Many grit their teeth at a blaze of May dandelions; Suzie Grieve rubs her hands with glee. This is when she goes foraging. “You need to be quick off the mark,” she says, “cutting them just after seeding but before the council mows them down.”
Suzie forages for the fibrous parts of plants and trees that most people would regard as compost fodder, and weaves them into exquisite baskets full of colour, delicacy and light. Around her home in Ulverston, Cumbria, the tangle of midsummer is not chaos but potential weaving materials. “There are plenty of old industrial areas around the town that are overgrown, and these are the best places to find stuff,” she says. “No one’s going to stop you cutting dandelions and brambles.”
After leaving school, she went to live among communities practising sustainable living in France and Spain, learning to turn plant material into something practical and useful. “These are ancient techniques,” she says. “How to weave hurdles to pen in your animals and create cordage (string or rope) to make snares and fishing lines would have been second nature. When I teach people, they often say they feel like they have done it before.”
They look as though they could have been created at any time in the past 5,000 years.
Plants have always intrigued her, and using her large knowledge to create small objects of great beauty has become her obsession. They have a mystery that intrigues her. “The colour of the fibre when it is dried can be completely different from what you expected. I like to work things out; it’s a kind of play, which is a good thing.”
Learning how to harvest, strip and create baskets from willow bark was her first foray into natural fibres, soon moving on to plants such as flag iris, daylilies, clematis, honeysuckle and crocosmias. “My baskets are really nothing complicated, and not as complex as knitting,” she says modestly. There is certainly
a pleasing simplicity that comes from the organic shape and the contrasting colours of the materials. But perhaps part of their charm also lies in their timelessness. They look as though they could have been created at any time in the past 5,000 years.
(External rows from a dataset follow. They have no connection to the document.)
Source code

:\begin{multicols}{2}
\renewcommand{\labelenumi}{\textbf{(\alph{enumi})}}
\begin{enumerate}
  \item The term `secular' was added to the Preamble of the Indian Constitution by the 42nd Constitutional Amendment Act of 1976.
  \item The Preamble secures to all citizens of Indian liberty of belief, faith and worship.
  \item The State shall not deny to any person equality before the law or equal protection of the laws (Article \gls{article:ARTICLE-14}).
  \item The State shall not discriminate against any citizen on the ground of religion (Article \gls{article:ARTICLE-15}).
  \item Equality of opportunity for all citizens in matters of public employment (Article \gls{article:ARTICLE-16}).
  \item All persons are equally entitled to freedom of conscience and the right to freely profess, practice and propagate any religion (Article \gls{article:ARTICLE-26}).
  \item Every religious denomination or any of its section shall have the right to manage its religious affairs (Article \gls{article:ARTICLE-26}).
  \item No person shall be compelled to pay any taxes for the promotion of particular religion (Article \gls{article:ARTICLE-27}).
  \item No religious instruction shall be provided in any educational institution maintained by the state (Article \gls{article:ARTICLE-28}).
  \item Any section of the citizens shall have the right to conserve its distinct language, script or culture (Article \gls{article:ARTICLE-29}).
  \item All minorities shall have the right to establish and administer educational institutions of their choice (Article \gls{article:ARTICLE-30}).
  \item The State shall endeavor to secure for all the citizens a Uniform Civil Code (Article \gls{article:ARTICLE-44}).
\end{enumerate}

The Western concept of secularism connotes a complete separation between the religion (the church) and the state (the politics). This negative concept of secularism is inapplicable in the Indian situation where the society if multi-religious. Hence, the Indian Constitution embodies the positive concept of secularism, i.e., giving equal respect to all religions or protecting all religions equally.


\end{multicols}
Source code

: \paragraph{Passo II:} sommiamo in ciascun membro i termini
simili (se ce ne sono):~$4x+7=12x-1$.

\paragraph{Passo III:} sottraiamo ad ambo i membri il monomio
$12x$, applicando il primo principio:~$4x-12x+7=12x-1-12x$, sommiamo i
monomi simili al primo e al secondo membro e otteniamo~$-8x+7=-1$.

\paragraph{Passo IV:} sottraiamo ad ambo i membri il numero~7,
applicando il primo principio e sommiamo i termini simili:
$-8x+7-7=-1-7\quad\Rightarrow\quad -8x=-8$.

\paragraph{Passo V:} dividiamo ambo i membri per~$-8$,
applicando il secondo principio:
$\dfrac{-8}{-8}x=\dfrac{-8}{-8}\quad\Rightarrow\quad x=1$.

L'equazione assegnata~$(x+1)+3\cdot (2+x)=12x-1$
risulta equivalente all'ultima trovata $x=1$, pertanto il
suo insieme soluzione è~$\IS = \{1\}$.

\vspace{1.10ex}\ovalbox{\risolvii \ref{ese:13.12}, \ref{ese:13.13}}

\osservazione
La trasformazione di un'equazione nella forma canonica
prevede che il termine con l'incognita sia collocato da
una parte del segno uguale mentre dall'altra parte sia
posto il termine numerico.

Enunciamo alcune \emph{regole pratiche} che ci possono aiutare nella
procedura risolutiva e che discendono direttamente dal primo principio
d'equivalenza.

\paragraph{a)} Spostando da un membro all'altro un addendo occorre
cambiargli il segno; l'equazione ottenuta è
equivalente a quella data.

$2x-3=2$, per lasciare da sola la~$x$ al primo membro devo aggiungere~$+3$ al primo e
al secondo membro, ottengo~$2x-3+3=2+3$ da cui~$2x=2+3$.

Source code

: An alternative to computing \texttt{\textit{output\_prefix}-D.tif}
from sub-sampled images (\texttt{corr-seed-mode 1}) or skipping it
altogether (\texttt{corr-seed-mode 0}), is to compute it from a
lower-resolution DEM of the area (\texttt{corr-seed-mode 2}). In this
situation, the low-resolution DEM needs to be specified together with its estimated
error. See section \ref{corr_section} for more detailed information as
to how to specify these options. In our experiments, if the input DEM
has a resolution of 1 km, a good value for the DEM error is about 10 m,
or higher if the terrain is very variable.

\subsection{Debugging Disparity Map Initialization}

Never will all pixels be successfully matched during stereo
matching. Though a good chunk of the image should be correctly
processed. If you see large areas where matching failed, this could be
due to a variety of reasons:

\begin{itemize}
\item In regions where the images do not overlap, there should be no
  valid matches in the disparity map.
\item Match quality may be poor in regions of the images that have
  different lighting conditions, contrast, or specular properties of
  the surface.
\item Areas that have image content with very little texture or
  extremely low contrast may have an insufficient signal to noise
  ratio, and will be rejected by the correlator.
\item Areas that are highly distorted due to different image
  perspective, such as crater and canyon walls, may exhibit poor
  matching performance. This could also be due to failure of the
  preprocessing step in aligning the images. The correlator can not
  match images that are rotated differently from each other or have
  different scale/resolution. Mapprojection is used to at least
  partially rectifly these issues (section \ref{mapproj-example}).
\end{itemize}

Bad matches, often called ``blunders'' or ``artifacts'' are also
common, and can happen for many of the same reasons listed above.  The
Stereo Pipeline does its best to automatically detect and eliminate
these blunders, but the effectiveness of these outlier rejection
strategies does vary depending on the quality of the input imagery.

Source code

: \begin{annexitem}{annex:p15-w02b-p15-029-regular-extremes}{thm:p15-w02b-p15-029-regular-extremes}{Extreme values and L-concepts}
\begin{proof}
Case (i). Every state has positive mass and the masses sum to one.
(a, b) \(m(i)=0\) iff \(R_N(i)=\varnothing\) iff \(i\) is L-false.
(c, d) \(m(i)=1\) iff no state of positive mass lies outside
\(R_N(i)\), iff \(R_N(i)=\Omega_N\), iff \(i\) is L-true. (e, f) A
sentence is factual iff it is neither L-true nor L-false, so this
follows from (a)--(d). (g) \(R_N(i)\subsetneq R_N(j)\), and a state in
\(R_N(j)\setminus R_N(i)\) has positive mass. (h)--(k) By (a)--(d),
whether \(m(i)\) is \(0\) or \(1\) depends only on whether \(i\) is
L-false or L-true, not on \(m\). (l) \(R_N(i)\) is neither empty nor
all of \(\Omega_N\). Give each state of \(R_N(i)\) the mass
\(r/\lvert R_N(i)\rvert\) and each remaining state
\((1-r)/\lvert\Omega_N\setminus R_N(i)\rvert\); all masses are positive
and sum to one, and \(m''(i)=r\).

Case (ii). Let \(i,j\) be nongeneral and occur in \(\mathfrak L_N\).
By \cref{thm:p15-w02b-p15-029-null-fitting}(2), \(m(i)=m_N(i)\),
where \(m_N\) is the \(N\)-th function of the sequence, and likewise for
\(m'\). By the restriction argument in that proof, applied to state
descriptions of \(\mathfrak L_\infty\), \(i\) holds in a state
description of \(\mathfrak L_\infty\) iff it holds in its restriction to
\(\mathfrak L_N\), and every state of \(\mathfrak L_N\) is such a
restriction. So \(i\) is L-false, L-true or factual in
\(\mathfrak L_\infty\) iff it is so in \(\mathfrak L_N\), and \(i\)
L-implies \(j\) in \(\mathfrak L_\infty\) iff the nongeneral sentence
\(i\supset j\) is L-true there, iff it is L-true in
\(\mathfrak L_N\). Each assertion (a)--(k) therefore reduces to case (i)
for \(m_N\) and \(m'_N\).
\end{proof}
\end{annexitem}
The process of foraging seems simple but requires constant looking and learning. Her allotment provides an abundance of raw materials. She cuts most things just before they die off in winter, when the stalks still have a bit of flexibility in them, strips the leaves and dries them over many weeks, before soaking them just prior to use, making them pliable enough to weave. She sometimes uses the stripped leaves to create airy and seemingly fragile baskets; half woven scribble, half nest.
Her followers on social media often comment on the hypnotic rhythm of her work. Inevitably, some people comment that she is ‘killing’ a plant when she harvests it, so she patiently explains her sustainable techniques, pointing them to books such as Braiding Sweetgrass by Robin Wall Kimmerer. She stresses the importance of not exploiting nature, but working with it, waiting for the right moment to harvest and taking only small amounts.
It is tough making a living from what you love, especially when it requires so much time and patience. Suzie has plans to write a book about natural fibres, to shine a light on her craft, which is both ancient and perfectly in tune with modern environmental and ecological anxieties.